An illustration of the problem of noise
Our backup software was originally written in a world in which you backed up to comparatively slow tape drives and many of its core workings remain in that world even today. One absolutely necessary trick for speeding up tape backups is to first write backups to a 'holding disk' on the backup host, which can be done in parallel, and only later write them serially to tape. Of course if you don't have a holding disk, you must make backups one at a time so you can write them to tape as you make them. Although we back up to disks these days we still do it with Amanda and Amanda still needs a 'holding disk' to do backups in parallel.
On Friday, I noticed that permissions issues meant that one of our backup servers wasn't able to use its holding disk and thus was forced into the much slower mode of only doing one backup at a time. In fact it had been operating this way for some time. More than that, it had been complaining about this for some time, faithfully mentioning the problem in every daily dump report. The mentions looked like this:
driver: WARNING: ignoring holding disk /dumps/holdingdisk: Permission denied
Actually that's not an accurate representation of how they really looked, because I've pulled the one significant line out of over a hundred lines of chatter and I haven't mentioned that this line was down in a section labeled 'Notes', a section that's always full of random unimportant things.
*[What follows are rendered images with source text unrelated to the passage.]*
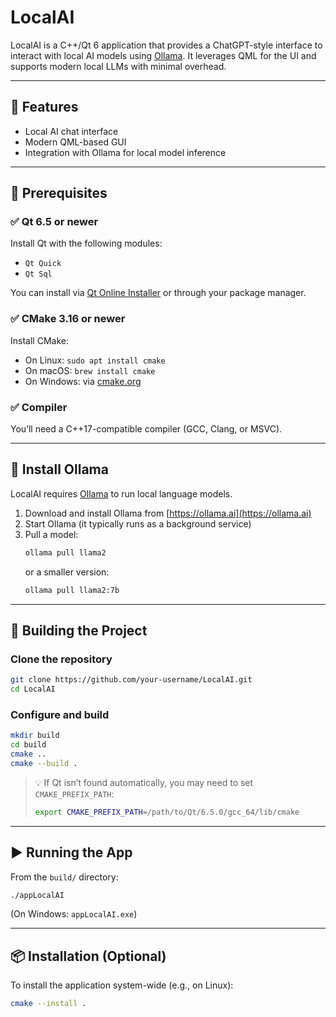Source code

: # LocalAI

LocalAI is a C++/Qt 6 application that provides a ChatGPT-style interface to interact with local AI models using [Ollama](https://ollama.ai). It leverages QML for the UI and supports modern local LLMs with minimal overhead.

---

## 🚀 Features

- Local AI chat interface
- Modern QML-based GUI
- Integration with Ollama for local model inference

---

## 🧰 Prerequisites

### ✅ Qt 6.5 or newer

Install Qt with the following modules:

- `Qt Quick`
- `Qt Sql`

You can install via [Qt Online Installer](https://www.qt.io/download) or through your package manager.

### ✅ CMake 3.16 or newer

Install CMake:

- On Linux: `sudo apt install cmake`
- On macOS: `brew install cmake`
- On Windows: via [cmake.org](https://cmake.org/download/)

### ✅ Compiler

You’ll need a C++17-compatible compiler (GCC, Clang, or MSVC).

---

## 🧠 Install Ollama

LocalAI requires [Ollama](https://ollama.ai) to run local language models.

1. Download and install Ollama from [https://ollama.ai](https://ollama.ai)
2. Start Ollama (it typically runs as a background service)
3. Pull a model:
   ```bash
   ollama pull llama2
   ```
   or a smaller version:
   ```bash
   ollama pull llama2:7b
   ```

---

## 🔧 Building the Project

### Clone the repository

```bash
git clone https://github.com/your-username/LocalAI.git
cd LocalAI
```

### Configure and build

```bash
mkdir build
cd build
cmake ..
cmake --build .
```

> 💡 If Qt isn’t found automatically, you may need to set `CMAKE_PREFIX_PATH`:
> ```bash
> export CMAKE_PREFIX_PATH=/path/to/Qt/6.5.0/gcc_64/lib/cmake
> ```

---

## ▶️ Running the App

From the `build/` directory:

```bash
./appLocalAI
```

(On Windows: `appLocalAI.exe`)

---

## 📦 Installation (Optional)

To install the application system-wide (e.g., on Linux):

```bash
cmake --install .
```

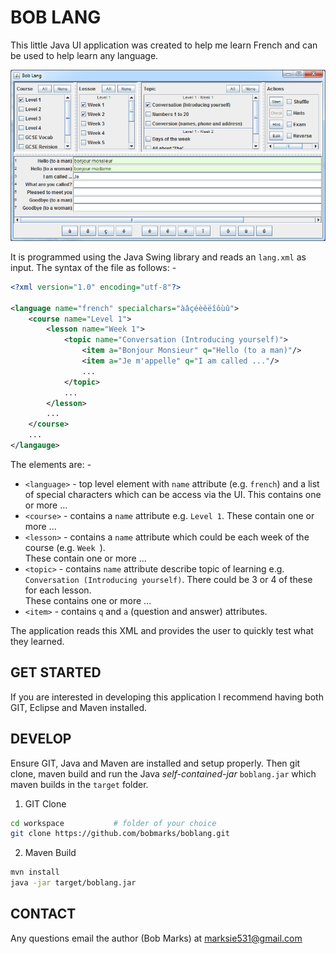 BOB LANG
========

This little Java UI application was created to help me learn French and can be used to help learn any language.  

![Screenshot of BobLang](https://github.com/bobmarks/boblang/raw/master/images/screenshot.png "Screenshot of BobLang")

It is programmed using the Java Swing library and reads an `lang.xml` as input.  The syntax of the 
file as follows: -

```xml
<?xml version="1.0" encoding="utf-8"?>
 
<language name="french" specialchars="àâçéèêëîôùû">
    <course name="Level 1">
        <lesson name="Week 1">
            <topic name="Conversation (Introducing yourself)">
                <item a="Bonjour Monsieur" q="Hello (to a man)"/>
                <item a="Je m'appelle" q="I am called ..."/>
                ...
            </topic>
            ...
        </lesson>
        ...
    </course>
    ...
</langauge>
```

The elements are: -

* `<language>` - top level element with `name` attribute (e.g. `french`) and a list
   of special characters which can be access via the UI.  This contains one or more  ...
* `<course>` - contains a `name` attribute e.g. `Level 1`.  These contain one or more  ...
* `<lesson>` - contains a `name` attribute which could be each week of the course (e.g. `Week `).  
  These contain one or more  ...
* `<topic>` - contains `name` attribute describe topic of learning e.g. 
  `Conversation (Introducing yourself)`.  There could be 3 or 4 of these for each lesson.  
  These contains one or more  ...
* `<item>` - contains `q` and `a` (question and answer) attributes.  

The application reads this XML and provides the user to quickly test what they learned.


GET STARTED
-----------

If you are interested in developing this application I recommend having both 
GIT, Eclipse and Maven installed.

DEVELOP
-------

Ensure GIT, Java and Maven are installed and setup properly.  Then git clone, maven
build and run the Java _self-contained-jar_ `boblang.jar` which maven builds in the
`target` folder.

1. GIT Clone 

```bash
cd workspace           # folder of your choice
git clone https://github.com/bobmarks/boblang.git
```
    
2. Maven Build 

```bash
mvn install
java -jar target/boblang.jar
```

CONTACT
-------

Any questions email the author (Bob Marks) at marksie531@gmail.com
(Amanda backup reports have multiple sections, with more important ones coming earlier. The Notes section is the fourth of five. You can guess how much attention we pay to it based on that.)
This is yet another perfect example of the effects of noise. Amanda put a significant thing in a bunch of noise and we probably spent months not seeing it, because that's what happens when you shower humans with noise; they tune it all out. People don't just tune out the noise, they also tune out any signal that's in the general vicinity and doesn't stand out from the noise enough (generally this is almost all signal).
This reinforces two strong views that I've held for a long time: don't mix signal in with noise and don't generate noise at all. As we've seen here the first doesn't work at all (unless your objective is to hide the signal) and generating noise inevitably contaminates everything around it to some degree.
(I've undoubtedly banged on this particular drum before in other entries. Today I don't feel like hunting them down to add them as links here.)